These two components are combined into a single move operation, which contains everything that happens when clicking a position in the game.

void move(int x, int y) {
    int val = board[x][y];
    if (val != 0) { // only clear nonzero locations
        clear(x,y,val);
        contract();
    }
}

Analyzing the game state

Now that there is a working simulation of the game, add utilities to aid the solving process. Like the game simulation itself, these methods will be called many times, so be mindful about the complexity and algorithmic optimizations.
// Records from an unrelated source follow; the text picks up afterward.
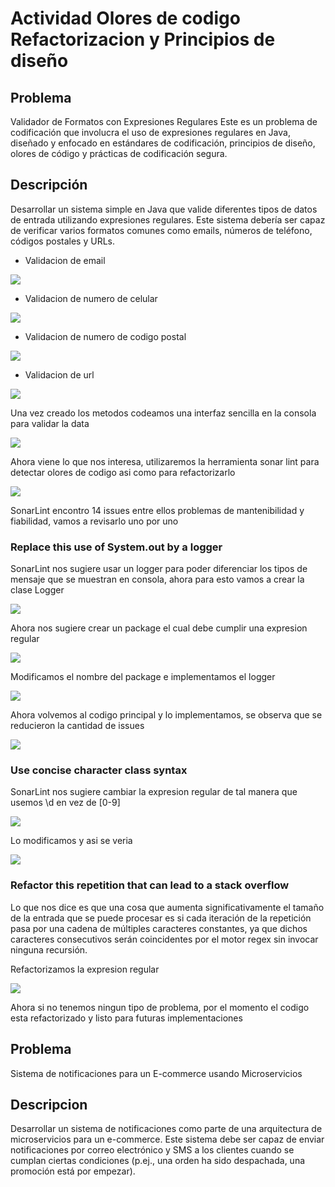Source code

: # Actividad Olores de codigo Refactorizacion y Principios de diseño 

## Problema

Validador de Formatos con Expresiones Regulares
Este es un problema de codificación que involucra el uso de expresiones regulares en Java, diseñado y enfocado en estándares de codificación, principios de diseño, olores de código y prácticas de codificación segura.

## Descripción

Desarrollar un sistema simple en Java que valide diferentes tipos de datos de entrada utilizando
expresiones regulares. Este sistema debería ser capaz de verificar varios formatos comunes como
emails, números de teléfono, códigos postales y URLs.

- Validacion de email

![](images/image.png)

- Validacion de numero de celular

![](images/image-1.png)

- Validacion de numero de codigo postal

![](images/image-2.png)

- Validacion de url

![](images/image-3.png)

Una vez creado los metodos codeamos una interfaz sencilla en la consola para validar la data

![](images/image-4.png)

Ahora viene lo que nos interesa, utilizaremos la herramienta sonar lint para detectar olores de codigo asi como para refactorizarlo

![](images/image-5.png)

SonarLint encontro 14 issues entre ellos problemas de mantenibilidad y fiabilidad, vamos a revisarlo uno por uno

### Replace this use of System.out by a logger

SonarLint nos sugiere usar un logger para poder diferenciar los tipos de mensaje que se muestran en consola, ahora para esto vamos a crear la clase Logger

![](images/image-6.png)

Ahora nos sugiere crear un package el cual debe cumplir una expresion regular

![](images/image-7.png)

Modificamos el nombre del package e implementamos el logger

![](images/image-8.png)

Ahora volvemos al codigo principal y lo implementamos, se observa que se reducieron la cantidad de issues

![](images/image-9.png)

### Use concise character class syntax

SonarLint nos sugiere cambiar la expresion regular de tal manera que usemos \\d en vez de [0-9]

![](images/image-10.png)

Lo modificamos y asi se veria

![](images/image-11.png)

### Refactor this repetition that can lead to a stack overflow

Lo que nos dice es que una cosa que aumenta significativamente el tamaño de la entrada que se puede procesar es si cada iteración de la repetición pasa por una cadena de múltiples caracteres constantes, ya que dichos caracteres consecutivos serán coincidentes por el motor regex sin invocar ninguna recursión.

Refactorizamos la expresion regular

![](images/image-12.png)

Ahora si no tenemos ningun tipo de problema, por el momento el codigo esta refactorizado y listo para futuras implementaciones

## Problema

Sistema de notificaciones para un E-commerce usando Microservicios

## Descripcion

Desarrollar un sistema de notificaciones como parte de una arquitectura de microservicios para un
e-commerce. Este sistema debe ser capaz de enviar notificaciones por correo electrónico y SMS a los clientes cuando se cumplan ciertas condiciones (p.ej., una orden ha sido despachada, una promoción está por empezar).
The simplest of these is a routine done to identify when the board is solved by checking the bottom row is all 0. A board is is known to be unfinished if any nonzero element is encountered.

bool done() {
    for (int x = 0; x < W; x++) {
       if (board[x][0] != 0) return false;
    }
    return true;
}

As shown in the next section, a very useful thing to know about a board is the number of unique colors remaining. This is a deceptively simple thing to do, and this method will be called more than any other method, so any algorithmic optimizations here are critical for total runtime. For instance, once all colors are seen, return immediately, and do nothing for symbols that have already been seen.

int unique() {
    bool seen[NSYM] = {false};
    int count = 0;
    for (int y = 0; y < H; y++) {
        for (int x = 0; x < W; x++) {
            if (board[x][y] && !seen[board[x][y]-1]) {
                seen[board[x][y]-1] = true;
                count++;
                if (count == NSYM) return NSYM;
            }
        }
    }
    return count;
}

Finally, in any brute force search, the key to reducing total runtime is to not redundantly or unnecessarily search possible solutions. Here, this means that instead of simulating clicking each location on the board (which would have $48! = 10^{61}$ total possibilities), one only needs to simulate clicking each cluster (only $\approx 10^{11}$ possibilities). To do this, a routine to identify the clusters must be defined, where a cluster will be described as a cluster_result:

typedef struct {
    int x,y; // one position in the cluster
    int val; // the symbol value
    int num; // the number of elements in the cluster
} cluster_result;

To find clusters, a flood fill that keeps track of which locations have already been clustered will be employed. This is the most expensive single part of the board solver, but it only needs to be called for boards actively being explored by the solving algorithm. This employs std::sort to order the clusters by biggest first.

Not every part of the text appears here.